I've long wanted to understand crypto arbitrage, but the theory is overwhelming. I decided to systematize it—maybe someone can point out where I'm going wrong.



The essence is simple: crypto arbitrage works on the price difference of the same asset across different platforms. Buy cheaper here, sell higher there, and profit from the spread. It sounds easy, but why is this even possible?

Prices differ because each platform has its own demand and supply balance, quote updates are delayed, plus regional factors influence prices. All of this creates windows of opportunity.

There are several types of arbitrage, and I haven't decided which to try yet. Inter-exchange arbitrage is the most obvious—buy on one major platform and immediately sell on another. For example, ETH is cheaper on one platform and more expensive on another. Simple crypto arbitrage, but with pitfalls.

There's also intra-exchange arbitrage—working within a single platform, exploiting differences between trading pairs. ETH/USDT might be cheaper than ETH/BTC; you convert and profit. Triangular arbitrage is even more complex—chain of exchanges through several pairs on one exchange: USDT → BTC → ETH → back to USDT. And regional options, where you buy on a well-known platform and sell via P2P in local currency with a markup.

How to get started?

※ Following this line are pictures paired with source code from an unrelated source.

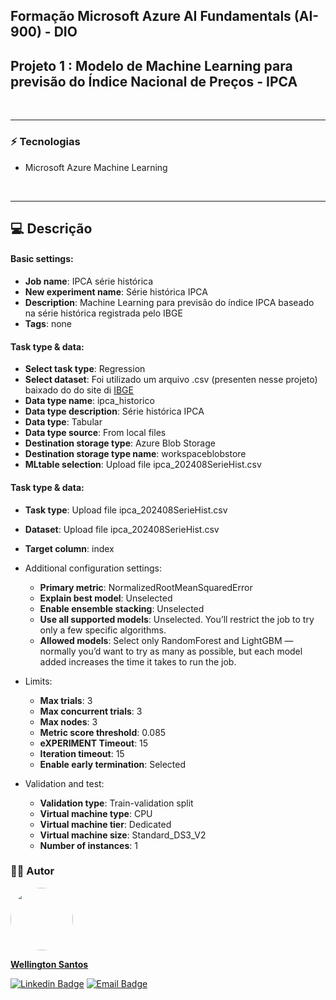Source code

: ## Formação Microsoft Azure AI Fundamentals (AI-900) - DIO
## Projeto 1 : Modelo de Machine Learning para previsão do Índice Nacional de Preços - IPCA
<br>
<hr>

### :zap: Tecnologias
* Microsoft Azure Machine Learning
<br>
<hr>

## :computer: Descrição
#### Basic settings:
  * **Job name**: IPCA série histórica <br>
  * **New experiment name**: Série histórica IPCA<br>
  * **Description**: Machine Learning para previsão do índice IPCA baseado na série histórica registrada pelo IBGE<br>
  * **Tags**: none

#### Task type & data:
  * **Select task type**: Regression
  * **Select dataset**: Foi utilizado um arquivo .csv (presenten nesse projeto) baixado do do site di [IBGE](https://www.ibge.gov.br/estatisticas/economicas/precos-e-custos/9256-indice-nacional-de-precos-ao-consumidor-amplo.html?=&t=downloads)
  * **Data type name**: ipca_historico
  * **Data type description**: Série histórica IPCA
  * **Data type**: Tabular
  * **Data type source**: From local files
  * **Destination storage type**: Azure Blob Storage
  * **Destination storage type name**: workspaceblobstore
  * **MLtable selection**: Upload file ipca_202408SerieHist.csv

#### Task type & data:
  * **Task type**: Upload file ipca_202408SerieHist.csv
  * **Dataset**: Upload file ipca_202408SerieHist.csv
  * **Target column**: index

  * Additional configuration settings:
    * **Primary metric**: NormalizedRootMeanSquaredError
    * **Explain best model**: Unselected
    * **Enable ensemble stacking**: Unselected
    * **Use all supported models**: Unselected. You’ll restrict the job to try only a few specific algorithms.
    * **Allowed models**: Select only RandomForest and LightGBM — normally you’d want to try as many as possible, but each model added increases the time it takes to run the job.
 * Limits:
    * **Max trials**: 3
    * **Max concurrent trials**: 3
    * **Max nodes**: 3
    * **Metric score threshold**: 0.085
    * **eXPERIMENT Timeout**: 15
    * **Iteration timeout**: 15
    * **Enable early termination**: Selected
  * Validation and test:
    * **Validation type**: Train-validation split
    * **Virtual machine type**: CPU
    * **Virtual machine tier**: Dedicated
    * **Virtual machine size**: Standard_DS3_V2
    * **Number of instances**: 1
   
  ### :technologist: Autor
  <a href="https://github.com/me-wsantos">
   <img style="border-radius: 50%;" src="https://avatars.githubusercontent.com/u/179779189?v=4" width="100px;" alt=""/>
   <br />
   <p><b>Wellington Santos</b></sub></a> <a href="https://github.com/me-wsantos" title="GitHub"></a></p>
  
  [![Linkedin Badge](https://img.shields.io/badge/-Wellington--Santos-blue?style=flat-square&logo=Linkedin&logoColor=white&link=https://www.linkedin.com/in/wellington-lima-dos-santos-13343143/)](https://www.linkedin.com/in/wellington-lima-dos-santos-13343143/) 
  [![Email Badge](https://img.shields.io/badge/-me@wellington--santos.com-c14438?style=flat-square&logo=Gmail&color=11ab3a&logoColor=white&link=mailto:me@wellington-santos.com)](mailto:me@wellington-santos.com)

Accounts on multiple platforms are necessary—that's clear. It's better to keep balances in stablecoins (USDT, USDC) for convenience. Then, you need to monitor prices via specialized sites or bots. The most important thing is to correctly calculate commissions; otherwise, all profits will be eaten up by deposit, withdrawal, and exchange fees. Speed is also critical: while transferring crypto, the price can jump, and the whole scheme collapses. For speed, it's better to use fast networks like TRC-20 or BSC.

I'll try a simple example: BTC costs $96,000 on one platform and $96,100 on another. Buy cheaper, transfer to the second platform, sell higher. Theoretically, $100 profit minus commissions. But here's the catch—fees can be so high that you'll end up losing money. Transfer delays, withdrawal limits on some platforms, risk of bans due to regional restrictions—all must be considered.

Is crypto arbitrage a truly working scheme, or am I missing something? I’m interested to hear opinions from those who have already tried. Maybe there are nuances I haven't seen in the theory stage?